Cable Cars and Kickin' It Korean-Style

While standing at the cable car platform, waiting for my panoramic lift over the cityscape of Busan, I caught the attention of a wrinkly old man donning a baseball cap and toothy grin. I didn't know what to make of him, exactly -- he was smiling and rattling off one word after another of I didn't know what, pointing at my camera, gesturing for me to take a photo of this, or stand there and snap a picture of that. In my ignorance, I assumed he worked for the cable car company, and I suppose I went along with his charades more or less to humor him.

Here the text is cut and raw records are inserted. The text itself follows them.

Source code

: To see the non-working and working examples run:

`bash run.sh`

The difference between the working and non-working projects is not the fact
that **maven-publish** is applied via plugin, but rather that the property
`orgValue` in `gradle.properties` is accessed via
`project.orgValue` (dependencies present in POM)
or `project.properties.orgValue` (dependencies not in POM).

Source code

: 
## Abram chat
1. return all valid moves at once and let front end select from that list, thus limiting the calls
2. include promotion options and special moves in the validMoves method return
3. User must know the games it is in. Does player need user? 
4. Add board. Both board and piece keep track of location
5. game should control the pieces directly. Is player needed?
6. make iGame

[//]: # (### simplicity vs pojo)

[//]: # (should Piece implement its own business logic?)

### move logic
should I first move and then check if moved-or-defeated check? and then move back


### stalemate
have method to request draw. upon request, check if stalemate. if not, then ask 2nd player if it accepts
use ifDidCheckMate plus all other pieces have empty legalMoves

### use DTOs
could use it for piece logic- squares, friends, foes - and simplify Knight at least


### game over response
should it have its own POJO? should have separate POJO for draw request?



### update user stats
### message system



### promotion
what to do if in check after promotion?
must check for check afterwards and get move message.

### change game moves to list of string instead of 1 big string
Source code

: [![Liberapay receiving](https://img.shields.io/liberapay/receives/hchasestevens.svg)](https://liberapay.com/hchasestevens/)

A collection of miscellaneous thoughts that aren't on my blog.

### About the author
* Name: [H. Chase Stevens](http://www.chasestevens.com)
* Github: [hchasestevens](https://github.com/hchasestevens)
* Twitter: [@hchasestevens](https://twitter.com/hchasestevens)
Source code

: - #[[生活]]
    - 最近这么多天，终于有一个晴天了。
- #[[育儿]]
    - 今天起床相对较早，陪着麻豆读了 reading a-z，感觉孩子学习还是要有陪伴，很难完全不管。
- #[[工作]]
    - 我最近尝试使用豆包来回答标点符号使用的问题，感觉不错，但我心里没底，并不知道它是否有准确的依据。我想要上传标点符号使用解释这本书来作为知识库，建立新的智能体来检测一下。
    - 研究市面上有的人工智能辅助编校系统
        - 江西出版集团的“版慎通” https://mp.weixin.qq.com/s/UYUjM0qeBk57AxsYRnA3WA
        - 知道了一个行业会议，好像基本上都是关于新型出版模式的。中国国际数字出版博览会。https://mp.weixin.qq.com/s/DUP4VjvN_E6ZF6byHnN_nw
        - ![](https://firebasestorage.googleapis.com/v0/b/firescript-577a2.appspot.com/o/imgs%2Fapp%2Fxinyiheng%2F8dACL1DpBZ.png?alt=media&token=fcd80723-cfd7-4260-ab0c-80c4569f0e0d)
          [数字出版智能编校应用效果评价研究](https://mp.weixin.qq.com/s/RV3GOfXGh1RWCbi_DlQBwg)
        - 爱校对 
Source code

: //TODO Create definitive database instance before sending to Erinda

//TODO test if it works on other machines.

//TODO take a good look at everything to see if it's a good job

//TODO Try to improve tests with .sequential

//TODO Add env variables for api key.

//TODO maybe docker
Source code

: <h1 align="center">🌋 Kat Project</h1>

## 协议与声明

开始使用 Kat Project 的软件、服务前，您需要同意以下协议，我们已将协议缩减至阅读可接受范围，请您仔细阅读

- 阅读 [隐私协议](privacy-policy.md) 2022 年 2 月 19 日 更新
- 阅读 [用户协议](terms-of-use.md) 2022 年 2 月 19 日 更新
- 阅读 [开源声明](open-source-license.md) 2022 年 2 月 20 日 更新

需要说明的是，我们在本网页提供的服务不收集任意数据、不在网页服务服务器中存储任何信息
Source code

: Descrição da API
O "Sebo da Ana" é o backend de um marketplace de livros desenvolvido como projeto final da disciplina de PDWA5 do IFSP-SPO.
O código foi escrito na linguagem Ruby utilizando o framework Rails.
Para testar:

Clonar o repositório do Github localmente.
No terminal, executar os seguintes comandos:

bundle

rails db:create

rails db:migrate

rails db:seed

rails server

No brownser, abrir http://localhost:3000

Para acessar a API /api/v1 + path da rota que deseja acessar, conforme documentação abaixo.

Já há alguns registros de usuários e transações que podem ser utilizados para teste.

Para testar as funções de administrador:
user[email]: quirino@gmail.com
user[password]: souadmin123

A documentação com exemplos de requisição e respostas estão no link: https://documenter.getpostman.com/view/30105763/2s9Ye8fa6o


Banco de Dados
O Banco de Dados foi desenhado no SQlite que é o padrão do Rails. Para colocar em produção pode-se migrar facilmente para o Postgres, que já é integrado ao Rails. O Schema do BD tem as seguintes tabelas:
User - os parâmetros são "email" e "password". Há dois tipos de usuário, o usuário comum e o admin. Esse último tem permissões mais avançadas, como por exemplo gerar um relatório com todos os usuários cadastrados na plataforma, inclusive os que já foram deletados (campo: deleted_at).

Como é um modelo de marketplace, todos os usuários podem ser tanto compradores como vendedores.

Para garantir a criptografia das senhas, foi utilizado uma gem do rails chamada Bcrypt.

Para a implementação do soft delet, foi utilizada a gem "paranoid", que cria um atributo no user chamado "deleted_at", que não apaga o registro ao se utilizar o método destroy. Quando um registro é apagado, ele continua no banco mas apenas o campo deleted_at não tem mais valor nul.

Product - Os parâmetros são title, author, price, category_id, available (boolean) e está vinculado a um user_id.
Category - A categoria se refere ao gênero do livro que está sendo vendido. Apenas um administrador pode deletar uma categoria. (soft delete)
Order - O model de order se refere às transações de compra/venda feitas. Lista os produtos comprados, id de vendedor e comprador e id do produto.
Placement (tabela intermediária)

It didn't take long, however, for a middle-aged couple standing nearby to start chuckling at the scene. And a tall, quite attractive Korean guy who looked to be around my age, exchanged jovial words with the couple as well. For the life of me, I couldn't make out a word of the exchanges, but it seemed like everyone was amused and I figured I could handle being part of the spectacle until the cable car brought us all to the mountain top, where I would no doubt part ways and get back to doing my own thing again (I've found that, in general, Koreans really don't mix much with foreigners. They'll smile at you, and reply back if you offer a gretting, but any curiosity they might have about a solo traveler or foreigner living abroad is lost under the front of formality that the majority of Koreans seem to display).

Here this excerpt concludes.